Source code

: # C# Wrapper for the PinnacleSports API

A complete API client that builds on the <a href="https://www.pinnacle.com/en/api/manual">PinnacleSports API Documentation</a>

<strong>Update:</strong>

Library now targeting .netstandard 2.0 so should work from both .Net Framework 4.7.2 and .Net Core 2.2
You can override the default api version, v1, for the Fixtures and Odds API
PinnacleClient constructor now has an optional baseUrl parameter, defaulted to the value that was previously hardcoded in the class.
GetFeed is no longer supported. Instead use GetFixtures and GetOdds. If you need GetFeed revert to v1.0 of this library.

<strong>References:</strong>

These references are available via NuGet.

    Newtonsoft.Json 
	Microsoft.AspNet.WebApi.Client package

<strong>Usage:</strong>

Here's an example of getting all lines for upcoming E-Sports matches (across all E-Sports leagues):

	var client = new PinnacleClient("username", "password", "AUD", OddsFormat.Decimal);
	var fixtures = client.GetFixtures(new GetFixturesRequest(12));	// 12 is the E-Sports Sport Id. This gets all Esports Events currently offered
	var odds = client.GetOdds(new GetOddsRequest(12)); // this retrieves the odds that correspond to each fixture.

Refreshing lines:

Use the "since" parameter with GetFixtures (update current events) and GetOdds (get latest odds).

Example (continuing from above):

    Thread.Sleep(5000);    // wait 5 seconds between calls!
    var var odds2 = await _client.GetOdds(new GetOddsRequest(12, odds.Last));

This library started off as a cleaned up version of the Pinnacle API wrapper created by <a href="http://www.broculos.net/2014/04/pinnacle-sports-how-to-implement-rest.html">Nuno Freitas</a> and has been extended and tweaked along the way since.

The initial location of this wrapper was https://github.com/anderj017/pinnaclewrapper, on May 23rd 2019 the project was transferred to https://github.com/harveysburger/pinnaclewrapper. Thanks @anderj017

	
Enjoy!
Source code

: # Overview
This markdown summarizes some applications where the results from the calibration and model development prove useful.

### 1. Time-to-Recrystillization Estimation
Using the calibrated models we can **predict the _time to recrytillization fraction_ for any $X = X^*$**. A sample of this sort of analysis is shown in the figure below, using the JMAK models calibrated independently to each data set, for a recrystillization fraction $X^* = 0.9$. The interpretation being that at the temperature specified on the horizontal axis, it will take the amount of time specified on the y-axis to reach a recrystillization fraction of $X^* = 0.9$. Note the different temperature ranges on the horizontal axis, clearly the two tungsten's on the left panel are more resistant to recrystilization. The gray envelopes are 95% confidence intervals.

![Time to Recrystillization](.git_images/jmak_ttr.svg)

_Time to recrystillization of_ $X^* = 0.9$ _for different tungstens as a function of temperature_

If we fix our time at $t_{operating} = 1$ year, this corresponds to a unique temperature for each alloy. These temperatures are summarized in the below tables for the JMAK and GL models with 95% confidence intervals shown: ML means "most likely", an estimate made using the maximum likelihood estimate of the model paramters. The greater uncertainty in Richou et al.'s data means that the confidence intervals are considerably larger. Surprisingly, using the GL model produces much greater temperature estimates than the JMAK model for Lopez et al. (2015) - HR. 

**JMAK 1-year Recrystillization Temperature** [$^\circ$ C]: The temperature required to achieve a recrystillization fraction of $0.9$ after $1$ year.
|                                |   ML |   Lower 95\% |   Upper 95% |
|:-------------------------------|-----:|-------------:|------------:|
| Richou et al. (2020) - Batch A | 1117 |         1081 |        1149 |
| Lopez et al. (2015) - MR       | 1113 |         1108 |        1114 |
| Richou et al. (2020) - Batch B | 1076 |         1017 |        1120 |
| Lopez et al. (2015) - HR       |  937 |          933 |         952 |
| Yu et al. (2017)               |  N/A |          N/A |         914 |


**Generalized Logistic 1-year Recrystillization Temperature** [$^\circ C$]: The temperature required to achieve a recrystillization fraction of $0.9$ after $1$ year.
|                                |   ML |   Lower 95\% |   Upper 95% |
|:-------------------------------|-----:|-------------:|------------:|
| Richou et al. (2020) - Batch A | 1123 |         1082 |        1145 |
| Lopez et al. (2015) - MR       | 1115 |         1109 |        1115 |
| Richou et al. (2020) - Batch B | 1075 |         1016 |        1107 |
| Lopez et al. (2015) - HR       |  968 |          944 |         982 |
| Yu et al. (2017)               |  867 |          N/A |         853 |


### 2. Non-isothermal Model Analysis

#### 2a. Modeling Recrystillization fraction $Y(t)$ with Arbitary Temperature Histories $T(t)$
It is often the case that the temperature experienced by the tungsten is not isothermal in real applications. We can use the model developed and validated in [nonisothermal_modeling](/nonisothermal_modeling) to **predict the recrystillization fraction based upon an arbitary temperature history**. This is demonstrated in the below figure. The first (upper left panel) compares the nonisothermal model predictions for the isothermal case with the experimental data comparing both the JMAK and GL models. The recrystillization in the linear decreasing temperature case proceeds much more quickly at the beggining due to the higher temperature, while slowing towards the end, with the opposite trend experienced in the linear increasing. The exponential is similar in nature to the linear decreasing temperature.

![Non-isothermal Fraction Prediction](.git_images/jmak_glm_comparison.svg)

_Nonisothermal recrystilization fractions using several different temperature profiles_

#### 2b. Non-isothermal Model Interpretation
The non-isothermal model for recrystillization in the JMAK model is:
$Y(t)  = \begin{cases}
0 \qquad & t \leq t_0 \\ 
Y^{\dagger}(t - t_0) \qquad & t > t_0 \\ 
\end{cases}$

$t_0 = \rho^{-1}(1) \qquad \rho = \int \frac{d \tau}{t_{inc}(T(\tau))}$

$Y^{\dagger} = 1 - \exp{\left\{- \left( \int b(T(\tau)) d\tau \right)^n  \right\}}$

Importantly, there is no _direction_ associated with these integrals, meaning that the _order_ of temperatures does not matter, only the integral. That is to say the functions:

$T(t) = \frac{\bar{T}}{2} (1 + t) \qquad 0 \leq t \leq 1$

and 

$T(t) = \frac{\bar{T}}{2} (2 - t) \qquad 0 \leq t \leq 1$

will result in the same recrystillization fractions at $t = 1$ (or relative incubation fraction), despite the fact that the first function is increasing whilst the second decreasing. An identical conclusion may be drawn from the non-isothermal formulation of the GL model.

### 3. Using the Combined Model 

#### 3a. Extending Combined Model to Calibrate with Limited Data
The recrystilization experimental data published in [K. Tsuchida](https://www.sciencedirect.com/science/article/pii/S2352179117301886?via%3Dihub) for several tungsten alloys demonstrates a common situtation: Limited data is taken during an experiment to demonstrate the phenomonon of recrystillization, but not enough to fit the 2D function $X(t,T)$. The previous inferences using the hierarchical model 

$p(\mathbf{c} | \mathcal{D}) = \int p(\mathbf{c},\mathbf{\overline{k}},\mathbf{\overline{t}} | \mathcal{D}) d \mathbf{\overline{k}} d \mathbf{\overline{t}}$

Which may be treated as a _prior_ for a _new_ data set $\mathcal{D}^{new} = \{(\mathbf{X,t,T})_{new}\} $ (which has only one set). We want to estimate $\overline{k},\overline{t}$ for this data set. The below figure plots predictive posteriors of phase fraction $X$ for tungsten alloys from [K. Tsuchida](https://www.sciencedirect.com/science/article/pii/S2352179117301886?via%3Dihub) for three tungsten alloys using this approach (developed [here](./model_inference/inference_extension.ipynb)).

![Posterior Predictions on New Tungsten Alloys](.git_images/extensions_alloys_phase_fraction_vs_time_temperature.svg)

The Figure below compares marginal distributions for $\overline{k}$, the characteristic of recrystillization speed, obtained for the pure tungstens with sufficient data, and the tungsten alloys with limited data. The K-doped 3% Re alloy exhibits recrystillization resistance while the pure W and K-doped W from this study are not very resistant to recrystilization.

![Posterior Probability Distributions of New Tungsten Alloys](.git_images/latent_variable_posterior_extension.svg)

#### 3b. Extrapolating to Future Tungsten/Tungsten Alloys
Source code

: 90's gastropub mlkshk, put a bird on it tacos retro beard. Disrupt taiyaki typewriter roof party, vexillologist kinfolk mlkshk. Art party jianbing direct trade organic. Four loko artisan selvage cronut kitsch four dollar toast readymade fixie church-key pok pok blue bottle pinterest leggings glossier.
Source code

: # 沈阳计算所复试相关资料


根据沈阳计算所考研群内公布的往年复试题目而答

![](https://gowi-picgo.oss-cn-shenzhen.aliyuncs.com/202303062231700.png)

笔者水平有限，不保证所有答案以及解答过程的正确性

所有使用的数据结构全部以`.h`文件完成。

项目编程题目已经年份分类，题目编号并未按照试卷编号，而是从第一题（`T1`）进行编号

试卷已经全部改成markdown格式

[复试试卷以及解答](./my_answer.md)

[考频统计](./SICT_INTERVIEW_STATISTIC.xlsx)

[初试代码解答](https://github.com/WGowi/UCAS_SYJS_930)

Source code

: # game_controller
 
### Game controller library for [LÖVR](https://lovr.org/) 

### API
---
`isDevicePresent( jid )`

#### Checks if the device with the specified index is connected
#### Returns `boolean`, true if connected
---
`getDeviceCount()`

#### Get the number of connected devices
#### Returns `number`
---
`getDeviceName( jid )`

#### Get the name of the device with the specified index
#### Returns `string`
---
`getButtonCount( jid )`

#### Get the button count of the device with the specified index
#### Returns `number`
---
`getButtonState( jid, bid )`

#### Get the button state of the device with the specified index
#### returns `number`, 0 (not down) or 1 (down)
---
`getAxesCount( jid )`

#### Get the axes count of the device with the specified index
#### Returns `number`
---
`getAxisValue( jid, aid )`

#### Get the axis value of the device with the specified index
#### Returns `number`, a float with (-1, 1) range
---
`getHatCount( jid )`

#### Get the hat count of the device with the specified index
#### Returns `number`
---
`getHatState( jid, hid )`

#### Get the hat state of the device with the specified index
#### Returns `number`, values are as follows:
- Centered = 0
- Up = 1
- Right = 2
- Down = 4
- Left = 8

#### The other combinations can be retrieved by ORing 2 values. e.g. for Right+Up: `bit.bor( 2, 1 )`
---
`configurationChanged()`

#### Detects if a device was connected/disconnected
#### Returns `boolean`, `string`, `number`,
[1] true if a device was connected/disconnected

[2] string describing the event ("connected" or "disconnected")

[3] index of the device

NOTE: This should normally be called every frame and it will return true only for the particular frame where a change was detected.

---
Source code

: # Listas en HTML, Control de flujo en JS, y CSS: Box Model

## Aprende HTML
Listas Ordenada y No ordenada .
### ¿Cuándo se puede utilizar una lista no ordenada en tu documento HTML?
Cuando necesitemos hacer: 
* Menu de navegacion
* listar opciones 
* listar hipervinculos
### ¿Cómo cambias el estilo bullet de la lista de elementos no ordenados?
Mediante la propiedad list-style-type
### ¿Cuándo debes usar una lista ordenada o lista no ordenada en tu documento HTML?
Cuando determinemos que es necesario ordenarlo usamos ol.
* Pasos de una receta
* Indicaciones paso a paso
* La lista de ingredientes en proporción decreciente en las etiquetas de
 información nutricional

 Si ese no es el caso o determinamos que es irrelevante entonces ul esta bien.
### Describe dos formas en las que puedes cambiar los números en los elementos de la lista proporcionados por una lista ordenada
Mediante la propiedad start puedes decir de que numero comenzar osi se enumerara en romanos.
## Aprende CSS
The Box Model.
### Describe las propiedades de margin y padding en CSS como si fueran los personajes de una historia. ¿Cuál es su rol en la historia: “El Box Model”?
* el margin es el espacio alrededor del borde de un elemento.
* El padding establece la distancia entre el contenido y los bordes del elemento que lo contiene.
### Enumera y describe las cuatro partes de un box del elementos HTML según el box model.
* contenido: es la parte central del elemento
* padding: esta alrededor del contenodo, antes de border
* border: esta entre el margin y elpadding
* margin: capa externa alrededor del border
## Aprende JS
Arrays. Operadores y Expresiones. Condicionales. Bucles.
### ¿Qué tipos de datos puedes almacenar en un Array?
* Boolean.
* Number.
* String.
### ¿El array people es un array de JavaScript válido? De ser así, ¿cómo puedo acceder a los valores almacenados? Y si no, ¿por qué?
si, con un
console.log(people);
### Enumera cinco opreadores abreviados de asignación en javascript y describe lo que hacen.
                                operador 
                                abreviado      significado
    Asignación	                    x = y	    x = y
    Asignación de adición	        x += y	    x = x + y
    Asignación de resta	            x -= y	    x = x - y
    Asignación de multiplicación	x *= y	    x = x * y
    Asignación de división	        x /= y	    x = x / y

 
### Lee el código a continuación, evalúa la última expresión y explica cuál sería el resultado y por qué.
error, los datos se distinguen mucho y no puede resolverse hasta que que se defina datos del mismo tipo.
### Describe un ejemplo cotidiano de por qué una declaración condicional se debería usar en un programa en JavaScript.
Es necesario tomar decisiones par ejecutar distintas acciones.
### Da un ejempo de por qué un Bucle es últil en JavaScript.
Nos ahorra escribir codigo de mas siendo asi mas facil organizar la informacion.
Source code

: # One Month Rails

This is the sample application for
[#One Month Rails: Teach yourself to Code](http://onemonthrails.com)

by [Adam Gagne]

=-=-=-=-=

WHAT YOU NEED TO DO =>
Could you restate, word for word, the lines above from the one with "### Describe las" to the one with "antes de border", both included?

ANSWER SPACE =>
### Describe las propiedades de margin y padding en CSS como si fueran los personajes de una historia. ¿Cuál es su rol en la historia: “El Box Model”?
* el margin es el espacio alrededor del borde de un elemento.
* El padding establece la distancia entre el contenido y los bordes del elemento que lo contiene.
### Enumera y describe las cuatro partes de un box del elementos HTML según el box model.
* contenido: es la parte central del elemento
* padding: esta alrededor del contenodo, antes de border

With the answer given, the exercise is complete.